Since we had a (standard incandescent) torchiere light short out internally and burn up its socket rather spectacularly last night, I went looking to see if there was an easy way to replace its guts with an LED solution.  And I found something very interesting.

Briefly, if you google for LED home lighting, you'll find that there's all kinds of LED home lighting devices on the market ... in Australia.  Here in the US, there ain't jack, and what little there is, is horrendously overpriced -- $130 for a standard-form-factor medium-base bulb that, as far as I can tell given the inconsistent and confusing way they list the specifications, appears to be the rough equivalent of about a 30W incandescent bulb.  (At that, it consumes 13W -- so if their published specs accurately represent reality, they've managed to make an LED light that's only about half as efficient as a compact fluorescent that costs twenty times less.  Who in their right mind is going to buy that?  They should surely be getting a HELL of a lot more light output from 13W worth of LEDs.)

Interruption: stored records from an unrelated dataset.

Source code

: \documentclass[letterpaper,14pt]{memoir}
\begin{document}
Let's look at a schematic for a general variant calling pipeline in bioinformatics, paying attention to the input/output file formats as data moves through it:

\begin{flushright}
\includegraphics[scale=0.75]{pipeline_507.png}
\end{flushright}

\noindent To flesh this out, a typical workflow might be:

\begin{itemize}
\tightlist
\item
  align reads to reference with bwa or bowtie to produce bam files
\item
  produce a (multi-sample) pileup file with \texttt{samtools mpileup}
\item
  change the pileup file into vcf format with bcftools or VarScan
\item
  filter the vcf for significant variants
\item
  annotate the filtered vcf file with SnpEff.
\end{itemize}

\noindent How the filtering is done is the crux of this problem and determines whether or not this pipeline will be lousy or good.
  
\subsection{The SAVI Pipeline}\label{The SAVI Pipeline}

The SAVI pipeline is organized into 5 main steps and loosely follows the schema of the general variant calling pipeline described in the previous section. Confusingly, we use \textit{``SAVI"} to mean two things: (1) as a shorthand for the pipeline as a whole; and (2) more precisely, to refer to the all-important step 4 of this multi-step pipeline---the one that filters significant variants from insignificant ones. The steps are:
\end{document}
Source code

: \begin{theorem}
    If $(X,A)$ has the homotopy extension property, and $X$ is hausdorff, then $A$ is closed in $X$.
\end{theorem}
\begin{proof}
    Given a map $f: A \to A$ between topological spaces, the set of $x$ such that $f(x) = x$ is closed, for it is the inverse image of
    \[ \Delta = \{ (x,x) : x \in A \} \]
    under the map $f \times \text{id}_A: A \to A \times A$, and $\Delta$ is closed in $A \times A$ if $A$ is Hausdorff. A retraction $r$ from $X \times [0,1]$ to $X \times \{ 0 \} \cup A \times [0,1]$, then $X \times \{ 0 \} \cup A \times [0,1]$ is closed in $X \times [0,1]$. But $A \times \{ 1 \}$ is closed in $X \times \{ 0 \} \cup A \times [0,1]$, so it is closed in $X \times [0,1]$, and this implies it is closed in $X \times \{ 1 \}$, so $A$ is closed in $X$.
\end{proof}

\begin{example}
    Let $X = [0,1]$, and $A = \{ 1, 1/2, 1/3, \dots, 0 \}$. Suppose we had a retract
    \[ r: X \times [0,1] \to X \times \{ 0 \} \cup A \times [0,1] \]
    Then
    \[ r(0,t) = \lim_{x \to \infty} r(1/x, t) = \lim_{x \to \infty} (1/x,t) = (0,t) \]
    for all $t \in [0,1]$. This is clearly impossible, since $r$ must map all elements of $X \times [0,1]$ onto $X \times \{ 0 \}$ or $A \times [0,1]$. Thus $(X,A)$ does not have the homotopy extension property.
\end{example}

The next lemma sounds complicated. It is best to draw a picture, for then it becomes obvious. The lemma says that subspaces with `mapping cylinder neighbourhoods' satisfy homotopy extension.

For now, I guess I'll be just putting a new incandescent fitting into it.  Hopefully, I'll be able to find a decent-quality one.  (I shudder every time I look at replacement light sockets at the hardware store and see cardboard insulation.  Whiskey tango foxtrot, over?!?)

Monday, June 12th, 2006 02:19 am (UTC)
I know the "white" LEDs use a UV-excited phosphor mix, as do CFs. The spectrum of incandescents is pretty terrible, most of their radiated energy is IR, but old-style fluorescents used to be even worse, with a discontinuous spectrum with lines in some very odd places. (They've improved a lot. When I had to use conventional tubes, I'd generally pay the extra and buy full-spectrum tubes.)

The really nice thing about LED lighting is that with some of the tricolor panel solutions people are experimenting with, you can selectively adjust the RGB output to tune the color balance to your preferences. I'm quite happy with something as close to daylight as I can get, most of the time, and when I don't want daylight, I usually want either just generic dim light or real firelight.

There's three main reasons I'd like to switch over to LED lighting as soon as possible: long life, low power consumption, and minimal waste heat.
Monday, June 12th, 2006 01:27 pm (UTC)
I haven't found any commercial outlet for tricolor LED panels. As far as I know, you build your own, or do without. I built my own.

I understand the three reasons. They closely mirror my own reasons for wanting to switch to LED's. I am trying to set my house up for wind power. I have a homemade windmill up right now. Not much in the way of output, but anything that offsets the cost of my computer's runtime is worthwhile.